José y Fermin Revueltas. 1930
Colección Ingeniero Silvestre Revueltas

Fermín Revueltas en la impaciencia de sus días

El volumen que recopila una buena muestra de su obra dice en la portada lo siguiente: Fermín Revueltas, constructor de espacios, escrito por Carla Zurián, publicado por editorial RM e INBA, México (lo que nos permite obviar la ficha bibliográfica; sólo falta el año: 2002). Secreto y no de la plástica mexicana, el malogrado pintor (l901-1935) que llegó con el siglo y lo dejó demasiado pronto, ha vivido colgado del dato de ser hermano del mejor narrador mexicano moderno y el más grande compositor que estas tierras han dado. Que José Revueltas (en la foto, con Fermín) y Silvestre Revueltas fueran sus hermanos es uno de esos raros milagros que a veces suceden en ciertos lugares del planeta. Llama la atención la cautela con la que lo presenta el poeta Alí Chumacero: “Casi olvidado, o por lo menos cercano a la indiferencia, Fermín Revueltas ha permanecido en el trasfondo de la plástica nacional”. ¿Hace falta justificar el trazo fuerte y decidido de Fermín, brillante desde el principio?

Chumacero ahonda en su contención: “Su breve existencia no le proporcionó la suficiente serenidad de ánimo para reducir a formas moderadas y discretas estéticamente la efusión con que solía comunicarse con el mundo que lo rodeaba”. Lo llama irreflexivo, y lo encuentra en “un universo ávido de vigor y a la vez de ternura con que Fermín Revueltas contempló su tiempo y su sociedad”. ¿A qué la duda, don Alí? Lejos de “pintar monotes”, como decían los detractores de la escuela mexicana, Revueltas ahonda en una estética ya post a esas alturas de su siglo.
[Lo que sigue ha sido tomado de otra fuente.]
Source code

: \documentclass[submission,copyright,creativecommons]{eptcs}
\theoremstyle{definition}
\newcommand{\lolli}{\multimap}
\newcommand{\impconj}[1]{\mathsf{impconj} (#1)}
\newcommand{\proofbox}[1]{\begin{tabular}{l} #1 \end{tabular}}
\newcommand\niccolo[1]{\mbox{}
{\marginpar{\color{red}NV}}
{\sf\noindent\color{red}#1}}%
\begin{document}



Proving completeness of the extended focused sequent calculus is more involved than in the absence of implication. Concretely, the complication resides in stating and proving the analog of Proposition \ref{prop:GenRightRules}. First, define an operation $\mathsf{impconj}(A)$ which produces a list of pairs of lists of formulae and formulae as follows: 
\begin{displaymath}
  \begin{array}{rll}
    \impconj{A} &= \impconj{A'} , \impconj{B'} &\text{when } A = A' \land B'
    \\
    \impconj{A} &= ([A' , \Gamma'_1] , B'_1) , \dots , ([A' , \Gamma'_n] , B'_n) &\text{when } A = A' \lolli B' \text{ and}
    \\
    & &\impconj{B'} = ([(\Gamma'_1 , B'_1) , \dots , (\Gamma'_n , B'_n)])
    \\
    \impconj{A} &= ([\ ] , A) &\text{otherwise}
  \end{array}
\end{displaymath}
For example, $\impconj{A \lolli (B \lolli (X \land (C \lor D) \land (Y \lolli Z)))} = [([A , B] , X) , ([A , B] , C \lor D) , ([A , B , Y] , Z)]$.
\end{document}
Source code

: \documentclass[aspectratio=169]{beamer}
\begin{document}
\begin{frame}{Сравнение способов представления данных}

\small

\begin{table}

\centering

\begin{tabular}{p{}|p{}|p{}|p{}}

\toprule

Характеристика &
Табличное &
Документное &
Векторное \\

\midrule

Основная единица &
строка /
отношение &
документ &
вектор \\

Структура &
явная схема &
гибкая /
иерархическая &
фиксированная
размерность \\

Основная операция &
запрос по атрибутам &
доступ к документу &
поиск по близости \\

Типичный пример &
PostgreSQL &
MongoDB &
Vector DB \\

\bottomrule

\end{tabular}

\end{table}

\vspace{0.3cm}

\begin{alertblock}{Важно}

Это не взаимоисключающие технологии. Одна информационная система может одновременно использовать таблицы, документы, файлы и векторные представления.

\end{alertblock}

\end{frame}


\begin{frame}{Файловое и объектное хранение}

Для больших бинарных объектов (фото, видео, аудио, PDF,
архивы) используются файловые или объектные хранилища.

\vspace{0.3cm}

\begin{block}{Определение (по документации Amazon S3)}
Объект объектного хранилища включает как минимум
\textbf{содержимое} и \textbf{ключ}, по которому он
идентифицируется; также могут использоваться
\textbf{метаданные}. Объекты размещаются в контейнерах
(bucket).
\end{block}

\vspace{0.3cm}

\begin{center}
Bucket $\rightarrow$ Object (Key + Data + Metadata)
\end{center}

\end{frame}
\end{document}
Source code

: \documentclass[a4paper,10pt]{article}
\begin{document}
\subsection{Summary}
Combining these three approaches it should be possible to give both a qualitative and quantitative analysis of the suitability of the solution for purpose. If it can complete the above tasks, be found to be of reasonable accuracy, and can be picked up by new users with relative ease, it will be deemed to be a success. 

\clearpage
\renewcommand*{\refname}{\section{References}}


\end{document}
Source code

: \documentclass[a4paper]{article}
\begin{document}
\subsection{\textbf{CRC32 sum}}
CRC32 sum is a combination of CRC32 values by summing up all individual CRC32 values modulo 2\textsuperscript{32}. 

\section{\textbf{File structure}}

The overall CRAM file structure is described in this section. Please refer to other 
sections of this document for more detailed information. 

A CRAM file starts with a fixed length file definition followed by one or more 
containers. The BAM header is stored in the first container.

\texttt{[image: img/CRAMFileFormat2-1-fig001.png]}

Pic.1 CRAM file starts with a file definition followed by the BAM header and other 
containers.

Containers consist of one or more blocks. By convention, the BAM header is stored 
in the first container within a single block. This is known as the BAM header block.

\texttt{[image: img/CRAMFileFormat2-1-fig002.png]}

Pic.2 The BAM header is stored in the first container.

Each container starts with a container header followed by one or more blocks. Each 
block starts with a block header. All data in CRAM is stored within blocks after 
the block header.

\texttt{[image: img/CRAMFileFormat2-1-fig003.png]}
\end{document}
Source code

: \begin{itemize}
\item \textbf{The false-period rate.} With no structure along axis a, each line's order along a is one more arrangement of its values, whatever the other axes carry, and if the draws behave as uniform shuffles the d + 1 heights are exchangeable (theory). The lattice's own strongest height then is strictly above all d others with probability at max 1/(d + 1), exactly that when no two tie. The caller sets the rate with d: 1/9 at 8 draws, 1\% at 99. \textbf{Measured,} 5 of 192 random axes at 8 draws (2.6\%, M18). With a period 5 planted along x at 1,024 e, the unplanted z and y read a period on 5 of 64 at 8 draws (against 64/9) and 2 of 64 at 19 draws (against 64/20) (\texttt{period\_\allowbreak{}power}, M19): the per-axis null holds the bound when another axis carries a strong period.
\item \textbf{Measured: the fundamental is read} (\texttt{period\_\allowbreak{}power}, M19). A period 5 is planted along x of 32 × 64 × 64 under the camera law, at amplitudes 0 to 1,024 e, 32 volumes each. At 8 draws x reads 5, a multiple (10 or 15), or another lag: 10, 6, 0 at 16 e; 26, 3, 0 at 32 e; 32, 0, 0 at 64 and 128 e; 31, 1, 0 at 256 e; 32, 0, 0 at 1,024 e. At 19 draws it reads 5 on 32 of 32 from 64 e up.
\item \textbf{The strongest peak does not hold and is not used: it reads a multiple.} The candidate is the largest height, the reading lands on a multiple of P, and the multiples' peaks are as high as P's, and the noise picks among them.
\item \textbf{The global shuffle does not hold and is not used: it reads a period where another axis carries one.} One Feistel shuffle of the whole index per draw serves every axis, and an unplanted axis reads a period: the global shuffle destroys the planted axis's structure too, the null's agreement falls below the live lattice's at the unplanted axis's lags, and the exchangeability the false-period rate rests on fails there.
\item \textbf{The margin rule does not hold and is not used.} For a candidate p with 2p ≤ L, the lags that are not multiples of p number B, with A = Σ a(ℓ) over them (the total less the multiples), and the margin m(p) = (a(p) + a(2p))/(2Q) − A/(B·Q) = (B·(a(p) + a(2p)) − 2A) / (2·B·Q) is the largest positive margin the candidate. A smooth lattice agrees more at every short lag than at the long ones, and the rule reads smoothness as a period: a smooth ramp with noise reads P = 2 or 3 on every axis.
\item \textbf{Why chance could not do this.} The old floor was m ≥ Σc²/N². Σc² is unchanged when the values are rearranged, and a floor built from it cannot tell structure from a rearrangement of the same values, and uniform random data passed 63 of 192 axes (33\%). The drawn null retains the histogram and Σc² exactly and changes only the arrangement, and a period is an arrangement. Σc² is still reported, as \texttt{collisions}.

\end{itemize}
Estiliza lo que viene de Delaunay y el expresionismo, vibra el temprano realismo socialista, llega a donde Léger, tienta el futurismo y les aprende lo mejor a Saturnino Herrán y Diego Rivera. Se antoja que pisaba el futuro, cuando todo se interrumpió.

La ausencia de rostros en buena parte de su obra, que pareciera darle un carácter de boceto, de inconclusión, de inseguridad, es en realidad una declaración de estilo que lo emparenta con la escultura y lo pone a prueba en los vitrales. Su obra tiene una dignidad obrera propia de su tiempo, encarna humanidad que quiere y puede. Carla Zurián, su biógrafa, lo retrata impaciente, apasionado, gran colorista, refinado dibujante, “un pintor que jamás se valió de su paleta para hacer una parodia de su pueblo o una historia folclórica de exportación”. Un creador indispensable.